D.D. Sinha, J.
1. Heard Shri Deshpande, learned Counsel for the petitioner, and Shri Killor, learned Assistant Government Pleader for the respondents.
2. Shri Deshpande, learned Counsel for the petitioner, states that petitioner, his brother and father were jointly owning the property. The father of the petitioner, who was Karta of the joint Hindu family, partitioned the property on 1-4-1995. The partition was oral, which was reduced to writing on 12-6-1996. The petitioner got property of Mouza Anjankhed. The petitioner moved an application to the Talathi to take mutation entry of Gat No. 2 in his name as per oral partition. However, Talathi has not passed any order on the said application. The learned Counsel further states that Talathi is raising an objection that the document, i.e. deed dated 12-6-1996, which demonstrates oral partition is not a registered document and, therefore, is not allowing the application of petitioner for mutation.
3. Learned Counsel Shri Deshpande further states that the joint family property received by the coparcener in the partition is not a transfer and for this purpose, the learned Counsel is relying on the judgment of the Apex Court in The Commissioner of Income Tax, Gujarat v. Keshavlal Lallubhai Patel, . Similarly, it is further contended that since it is not the transfer, it is not necessary to register the deed of transfer. In support of this contention, reliance is placed by the learned Counsel on the judgment of the Apex Court in Digambar Adhar Patil v. Devram Girdhar Patil (died) and Anr., .

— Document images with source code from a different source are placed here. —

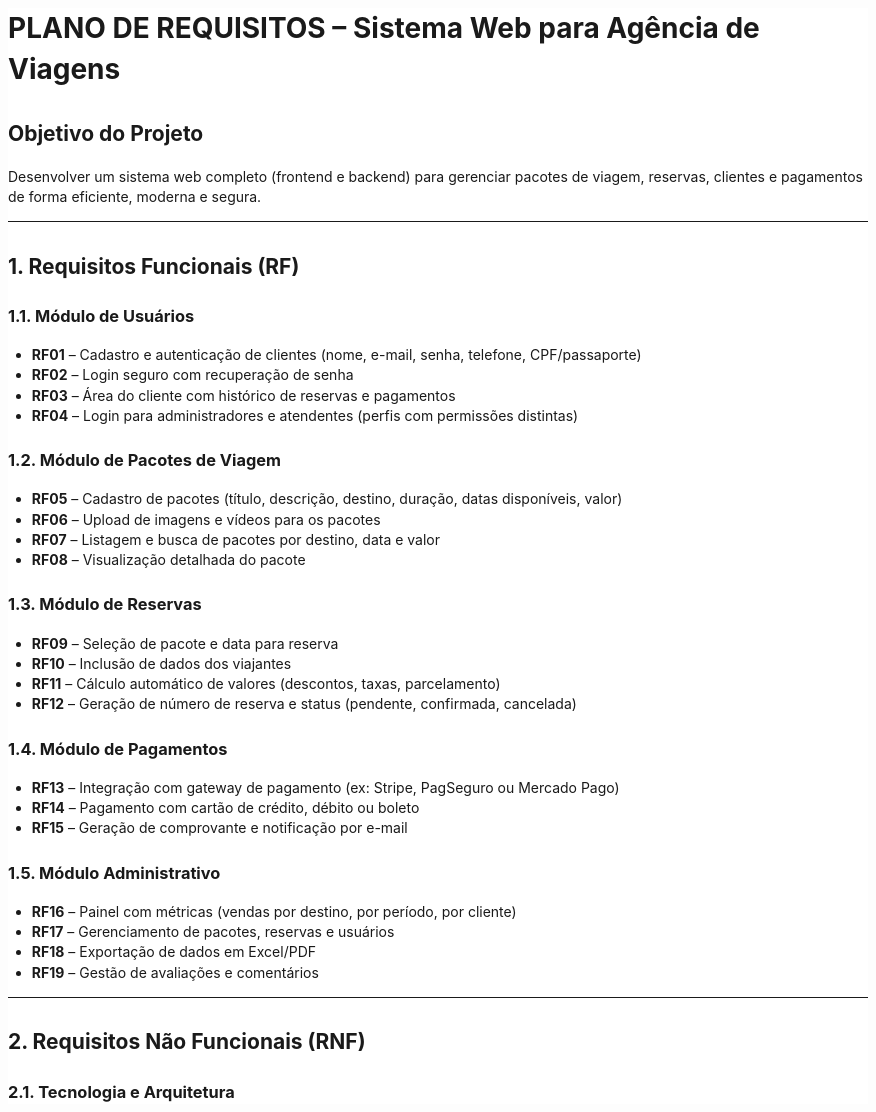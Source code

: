 # PLANO DE REQUISITOS – Sistema Web para Agência de Viagens

## Objetivo do Projeto

Desenvolver um sistema web completo (frontend e backend) para gerenciar pacotes de viagem, reservas, clientes e pagamentos de forma eficiente, moderna e segura.

---

## 1. Requisitos Funcionais (RF)

### 1.1. Módulo de Usuários

- **RF01** – Cadastro e autenticação de clientes (nome, e-mail, senha, telefone, CPF/passaporte)
- **RF02** – Login seguro com recuperação de senha
- **RF03** – Área do cliente com histórico de reservas e pagamentos
- **RF04** – Login para administradores e atendentes (perfis com permissões distintas)

### 1.2. Módulo de Pacotes de Viagem

- **RF05** – Cadastro de pacotes (título, descrição, destino, duração, datas disponíveis, valor)
- **RF06** – Upload de imagens e vídeos para os pacotes
- **RF07** – Listagem e busca de pacotes por destino, data e valor
- **RF08** – Visualização detalhada do pacote

### 1.3. Módulo de Reservas

- **RF09** – Seleção de pacote e data para reserva
- **RF10** – Inclusão de dados dos viajantes
- **RF11** – Cálculo automático de valores (descontos, taxas, parcelamento)
- **RF12** – Geração de número de reserva e status (pendente, confirmada, cancelada)

### 1.4. Módulo de Pagamentos

- **RF13** – Integração com gateway de pagamento (ex: Stripe, PagSeguro ou Mercado Pago)
- **RF14** – Pagamento com cartão de crédito, débito ou boleto
- **RF15** – Geração de comprovante e notificação por e-mail

### 1.5. Módulo Administrativo

- **RF16** – Painel com métricas (vendas por destino, por período, por cliente)
- **RF17** – Gerenciamento de pacotes, reservas e usuários
- **RF18** – Exportação de dados em Excel/PDF
- **RF19** – Gestão de avaliações e comentários

---

## 2. Requisitos Não Funcionais (RNF)

### 2.1. Tecnologia e Arquitetura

4. In view of above referred decisions of the Apex Court, it is clear that the property received by the coparcener in the partition of joint Hindu family property is not a transfer and, therefore, registration of transfer deed is not necessary. We direct the respondents to dispose of the application of the petitioner for mutation according to law, without insisting oh registration of the document. With these observations, the petition is disposed of.